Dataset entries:
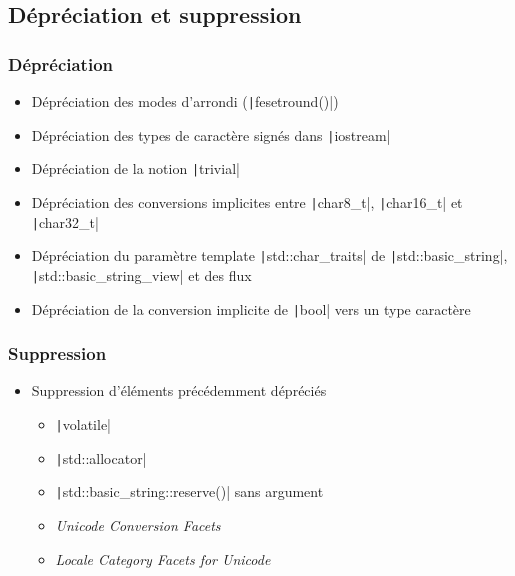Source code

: \documentclass[C++.tex]{subfiles}
\begin{document}
\subsection*{Dépréciation et suppression}
\begin{frame}[fragile]
	\frametitle{Dépréciation}
	\begin{itemize}
		\item Dépréciation des modes d'arrondi (\texttt|fesetround()|)
		\item Dépréciation des types de caractère signés dans \texttt|iostream|
		\item Dépréciation de la notion \texttt|trivial|
		\item Dépréciation des conversions implicites entre \texttt|char8_t|, \texttt|char16_t| et \texttt|char32_t|
		\item Dépréciation du paramètre template \texttt|std::char_traits| de \texttt|std::basic_string|, \texttt|std::basic_string_view| et des flux
		\item Dépréciation de la conversion implicite de \texttt|bool| vers un type caractère
	\end{itemize}

\end{frame}

\begin{frame}[fragile]
	\frametitle{Suppression}
	\begin{itemize}
		\item Suppression d'éléments précédemment dépréciés
		\begin{itemize}
			\item \texttt|volatile|
			\item \texttt|std::allocator|
			\item \texttt|std::basic_string::reserve()| sans argument
			\item \textit{Unicode Conversion Facets}
			\item \textit{Locale Category Facets for Unicode}
		\end{itemize}
	\end{itemize}
\end{frame}
\end{document}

Directions for this task: Scan the records above. Return every line with "Dépréciation" in it.

Task result:
\subsection*{Dépréciation et suppression}
	\frametitle{Dépréciation}
		\item Dépréciation des modes d'arrondi (\texttt|fesetround()|)
		\item Dépréciation des types de caractère signés dans \texttt|iostream|
		\item Dépréciation de la notion \texttt|trivial|
		\item Dépréciation des conversions implicites entre \texttt|char8_t|, \texttt|char16_t| et \texttt|char32_t|
		\item Dépréciation du paramètre template \texttt|std::char_traits| de \texttt|std::basic_string|, \texttt|std::basic_string_view| et des flux
		\item Dépréciation de la conversion implicite de \texttt|bool| vers un type caractère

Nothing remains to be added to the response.